So I have to ask. Do you have a favorite Fish drinking story?

(Laughter) It's funny, but it's also kind of sad really. I remember when he lived with me for about two months once. And I came downstairs one day and it looked like he was drinking — well I said what is that you're drinking Fish? And he said gravy. It was like gravy with vodka in it or something. And I said why are you doing that? And he said, well I'm giving up drinking. His other idea of giving up drinking was just drinking port.

So he's getting married in August and I'm going and so is Mark (Kelly, the band's keyboardist), so that should be fun. I don't know if he's mellowed, but I should think he's mellowed a little.
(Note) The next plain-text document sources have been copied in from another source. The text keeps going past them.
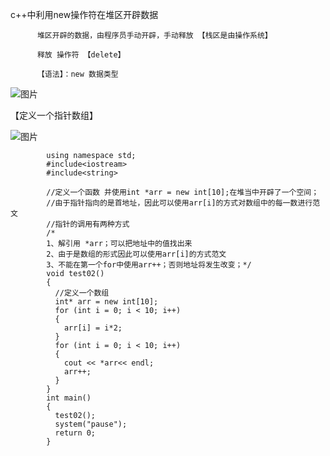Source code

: c++中利用new操作符在堆区开辟数据

          堆区开辟的数据，由程序员手动开辟，手动释放 【栈区是由操作系统】

          释放 操作符 【delete】

          【语法】：new 数据类型 

![图片](https://user-images.githubusercontent.com/38878365/195488127-e0fd18de-15bb-466d-a604-6e18c8658d20.png)


【定义一个指针数组】

![图片](https://user-images.githubusercontent.com/38878365/195488639-7f7979b5-fc86-402a-8067-f46c43f65412.png)


            using namespace std;
            #include<iostream>
            #include<string>
            
            //定义一个函数 并使用int *arr = new int[10];在堆当中开辟了一个空间；
            //由于指针指向的是首地址，因此可以使用arr[i]的方式对数组中的每一数进行范文
            //指针的调用有两种方式
            /*
            1、解引用 *arr；可以把地址中的值找出来
            2、由于是数组的形式因此可以使用arr[i]的方式范文
            3、不能在第一个for中使用arr++；否则地址将发生改变；*/
            void test02()
            {
              //定义一个数组
              int* arr = new int[10];
              for (int i = 0; i < 10; i++)
              {
                arr[i] = i*2;
              }
              for (int i = 0; i < 10; i++)
              {
                cout << *arr<< endl;
                arr++;
              }
            }
            int main()
            {
              test02();
              system("pause");
              return 0;
            }
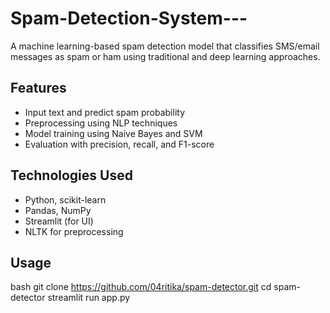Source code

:# Spam-Detection-System---
A machine learning-based spam detection model that classifies SMS/email messages as spam or ham using traditional and deep learning approaches.

## Features
- Input text and predict spam probability
- Preprocessing using NLP techniques
- Model training using Naive Bayes and SVM
- Evaluation with precision, recall, and F1-score

## Technologies Used
- Python, scikit-learn
- Pandas, NumPy
- Streamlit (for UI)
- NLTK for preprocessing

## Usage
bash
git clone https://github.com/04ritika/spam-detector.git
cd spam-detector
streamlit run app.py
We're all getting older and we have to or else you just die. We had a lot of very good times together and I tend to just remember the good times and forget about the drama. Last year, he went out and did a whole tour of the Misplaced Childhood album and I think this year he's going out and doing the Clutching At Straws album.

So good luck on the gig tonight, and thanks for taking the time to talk to us.
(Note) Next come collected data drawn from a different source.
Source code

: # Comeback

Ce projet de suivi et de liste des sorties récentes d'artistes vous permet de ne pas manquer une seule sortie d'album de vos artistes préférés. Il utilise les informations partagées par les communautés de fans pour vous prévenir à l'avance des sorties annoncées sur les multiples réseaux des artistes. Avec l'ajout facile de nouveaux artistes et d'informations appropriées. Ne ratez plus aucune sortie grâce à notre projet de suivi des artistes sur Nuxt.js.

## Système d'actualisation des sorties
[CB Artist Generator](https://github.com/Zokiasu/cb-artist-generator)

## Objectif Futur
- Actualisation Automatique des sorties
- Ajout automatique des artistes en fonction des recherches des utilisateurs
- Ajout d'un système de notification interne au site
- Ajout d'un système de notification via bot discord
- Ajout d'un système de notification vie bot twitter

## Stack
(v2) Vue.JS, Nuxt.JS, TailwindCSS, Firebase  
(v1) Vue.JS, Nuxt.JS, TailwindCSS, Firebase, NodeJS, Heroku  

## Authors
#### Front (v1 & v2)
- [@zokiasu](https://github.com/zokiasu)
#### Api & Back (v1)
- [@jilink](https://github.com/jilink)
Thanks very much. And I really hope we are able to make it to America soon. Cheers.

About Glen Boyd

Glen Boyd is the author of Neil Young FAQ, released in May 2012 by Backbeat Books/Hal Leonard Publishing. He is a former BC Music Editor and current contributor, whose work has also appeared in SPIN, Ultimate Classic Rock, The Rocket, The Source and other publications. You can read more of Glen's work at the official Neil Young FAQ site. Follow Glen on Twitter and on Facebook.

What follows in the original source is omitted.